Pulling Strings

Pulling Strings is the latest offering of Pantelion Films, a production and distribution house founded in 2010 with the intention of focusing on films that “speak directly to acculturated and Spanish-dominant Hispanics alike,” a formula that proved its potential with this year’s surprise hit Instructions Not Included. Pantelion is a partnered effort of Lionsgate and Grupo Televisa, and its cooperative makeup is reflected in its film selections, each of which offers a varying interpretation of what cross-cultural appeal might look like.

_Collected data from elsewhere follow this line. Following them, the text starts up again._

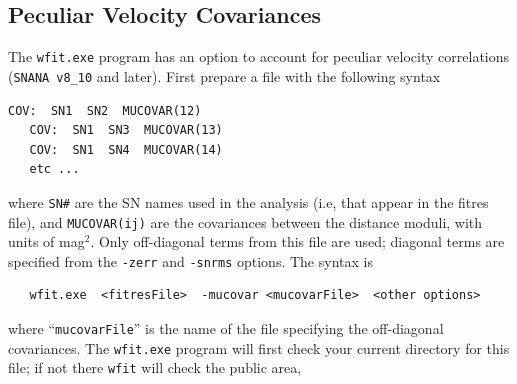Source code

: \documentclass[12pt]{article}
\newcommand{\snana}{{\tt SNANA}}
\begin{document}
   \clearpage
   \subsection{Peculiar Velocity Covariances}
   \label{subsec:mucovar}


\newcommand{\Vinv}{V_{ij}^{-1}}

The {\tt wfit.exe} program has an option to account
for peculiar velocity correlations
(\snana\ {\tt v8\_10} and later).
First prepare a file with the following syntax
%
\begin{Verbatim}[frame=single]
   COV:  SN1  SN2  MUCOVAR(12)
   COV:  SN1  SN3  MUCOVAR(13)
   COV:  SN1  SN4  MUCOVAR(14)
   etc ...
\end{Verbatim}
%
where {\tt SN\#} are the SN names
used in the analysis (i.e, that appear in the fitres file),
and {\tt MUCOVAR(ij)} are the covariances between the
distance moduli, with units of mag$^2$.
Only off-diagonal terms from this file are used;
diagonal terms are specified from the 
{\tt -zerr} and {\tt -snrms} options.
The syntax is
\begin{verbatim}
   wfit.exe  <fitresFile>  -mucovar <mucovarFile>  <other options>
\end{verbatim}
%
where ``{\tt mucovarFile}'' is the name of the file
specifying the off-diagonal covariances.
The {\tt wfit.exe} program will first check
your current directory for this file; 
if not there {\tt wfit} will check the public area,
\end{document}
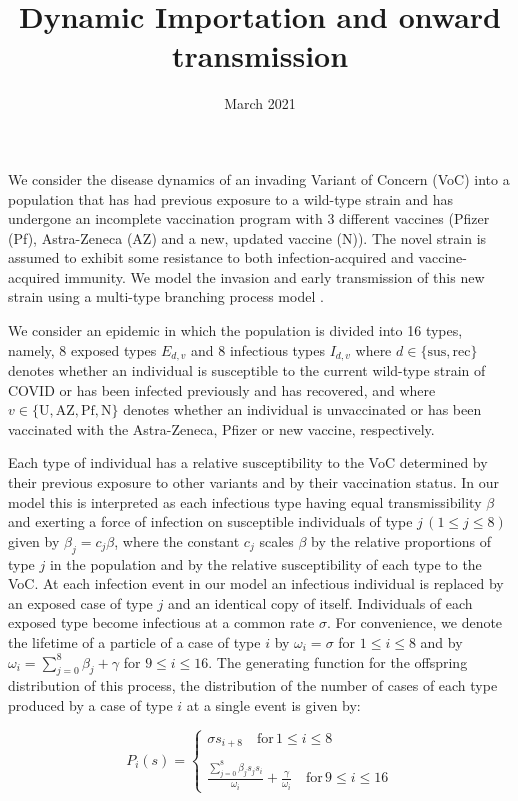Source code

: \documentclass{article}
\title{Dynamic Importation and onward transmission}
\date{March 2021}
\begin{document}
\maketitle

We consider the disease dynamics of an invading Variant of Concern (VoC) into a population that has had previous exposure to a wild-type strain and has undergone an incomplete vaccination program with 3 different vaccines (Pfizer (Pf), Astra-Zeneca (AZ) and a new, updated vaccine (N)). The novel strain is assumed to exhibit some resistance to both infection-acquired and vaccine-acquired immunity. We model the invasion and early transmission of this new strain using a multi-type branching process model \cite{dorman2004garden}. 

We consider an epidemic in which the population is divided into 16 types, namely, 8 exposed types $E_{d, v}$ and 8 infectious types $I_{d, v}$ where $d \in \{\mathrm{sus, rec}\}$ denotes whether an individual is susceptible to the current wild-type strain of COVID or has been infected previously and has recovered,  and where $v\in\{ \mathrm{U, AZ, Pf, N}\}$ denotes whether an individual is unvaccinated or has been vaccinated with the Astra-Zeneca, Pfizer or new vaccine, respectively.

Each type of individual has a relative susceptibility to the VoC determined by their previous exposure to other variants and by their vaccination status. In our model this is interpreted as each infectious type having equal transmissibility $\beta$ and exerting a force of infection on susceptible individuals of type $j \, (1 \leq j \leq 8)$ given by $\beta_j = c_j \beta$, where the constant $c_j$ scales $\beta$ by the relative proportions of type $j$ in the population and by the relative susceptibility of each type to the VoC. At each infection event in our model an infectious individual is replaced by an exposed case of type $j$ and an identical copy of itself. Individuals of each exposed type become infectious at a common rate $\sigma$. For convenience, we denote the lifetime of a particle of a case of type $i$ by $\omega_i = \sigma$ for  $1 \leq i \leq 8$ and by $\omega_i = \sum_{j=0}^8 \beta_j + \gamma$ for $9 \leq i \leq 16$. The generating function for the offspring distribution of this process, the distribution of the number of cases of each type produced by a case of type $i$ at a single event is given by:


\begin{equation} \label{offspring}
P_i(s) =  \begin{cases}
\sigma s_{i+8} \quad \text{for} \, 1 \leq i \leq 8 \\
\\
\frac{\sum_{j=0}^8 \beta_j s_j s_i}{\omega_i} + \frac{\gamma}{\omega_i} \quad \text{for} \, 9 \leq i \leq 16 
\end{cases}
\end{equation}
\end{document}
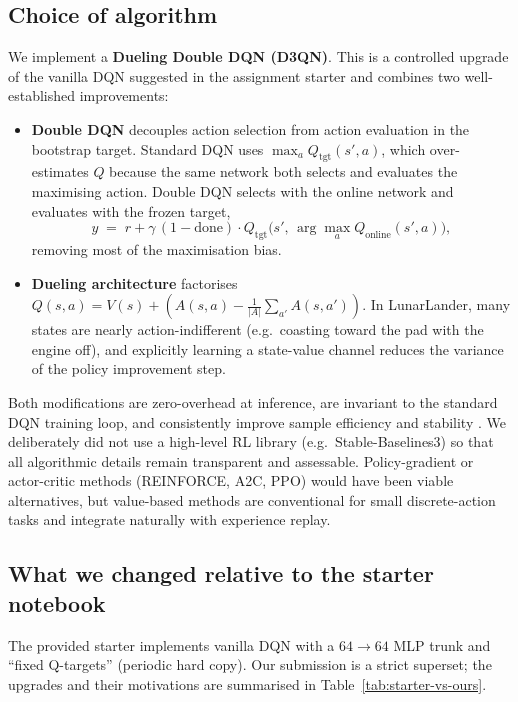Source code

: \documentclass[11pt,a4paper]{article}
\begin{document}
\subsection{Choice of algorithm}
\label{sec:alg}
We implement a \textbf{Dueling Double DQN (D3QN)}. This is a controlled
upgrade of the vanilla DQN suggested in the assignment starter and
combines two well-established improvements:

\begin{itemize}
  \item \textbf{Double DQN} \cite{vanhasselt2016} decouples action
    selection from action evaluation in the bootstrap target. Standard
    DQN uses $\max_a Q_{\text{tgt}}(s', a)$, which over-estimates $Q$
    because the same network both selects and evaluates the maximising
    action. Double DQN selects with the online network and evaluates
    with the frozen target,
    \[
        y \;=\; r + \gamma\,(1-\text{done}) \cdot
                Q_{\text{tgt}}\!\bigl(s',\, \arg\max_a Q_{\text{online}}(s', a)\bigr),
    \]
    removing most of the maximisation bias.
  \item \textbf{Dueling architecture} \cite{wang2016} factorises
    $Q(s, a) = V(s) + (A(s, a) - \frac{1}{|A|}\sum_{a'} A(s, a'))$. In
    LunarLander, many states are nearly action-indifferent (e.g.\
    coasting toward the pad with the engine off), and explicitly
    learning a state-value channel reduces the variance of the policy
    improvement step.
\end{itemize}

Both modifications are zero-overhead at inference, are invariant to the
standard DQN training loop, and consistently improve sample efficiency
and stability \cite{hessel2018}. We deliberately did not use a
high-level RL library (e.g.\ Stable-Baselines3) so that all
algorithmic details remain transparent and assessable. Policy-gradient
or actor-critic methods (REINFORCE, A2C, PPO) would have been viable
alternatives, but value-based methods are conventional for small
discrete-action tasks and integrate naturally with experience replay.

\subsection{What we changed relative to the starter notebook}
The provided starter implements vanilla DQN with a $64\!\to\!64$ MLP
trunk and ``fixed Q-targets'' (periodic hard copy). Our submission is a
strict superset; the upgrades and their motivations are summarised in
Table~\ref{tab:starter-vs-ours}.
\end{document}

Before this year, Pantelion’s greatest success was the 2012 Adam McKay comedy Casa de Mi Padre, which pivoted on Will Ferrell’s ironic casting as a Mexican rancher. With Instructions Not Included, first-time director and star Eugenio Derbez sketched out a literally delineated picture of a multicultural family (Mexican father, American mother, bilingual daughter), then gleefully hacked it into plot-complicating pieces and shipped it to Los Angeles, dropping his characters into the lap of the American film industry. As of a few weeks ago, his film has eclipsed Guillermo del Toro’s Pan’s Labyrinth as the highest-grossing Spanish-language film ever in the U.S. market.
This time around, Pulling Strings, which has already proven moderately profitable, presents a cosmetically similar premise about a single father with romantic ties to a blonde American who is cast into the heart of Mexico City. Alejandro (played by the self-consciously handsome telenovela star Jaime Camil) is a hard-working, mostly honest mariachi who has gotten in over his head with a couple of unfashionably coiffed loan sharks. Fearing for his daughter Maria’s safety, he attempts to secure a visa so he can send her to live with her grandparents in Arizona. We never learn any details about the grandparents’ living situation or relationship with their granddaughter, but this half-formed idea nevertheless leads Alejandro to the U.S. Embassy, where his request is roundly denied by the pretty and impersonal Rachel (Laura Ramsey). She later ends up attending the same party his band is playing, where she drinks too much, and Alejandro squires her home in a bout of reluctant sympathy.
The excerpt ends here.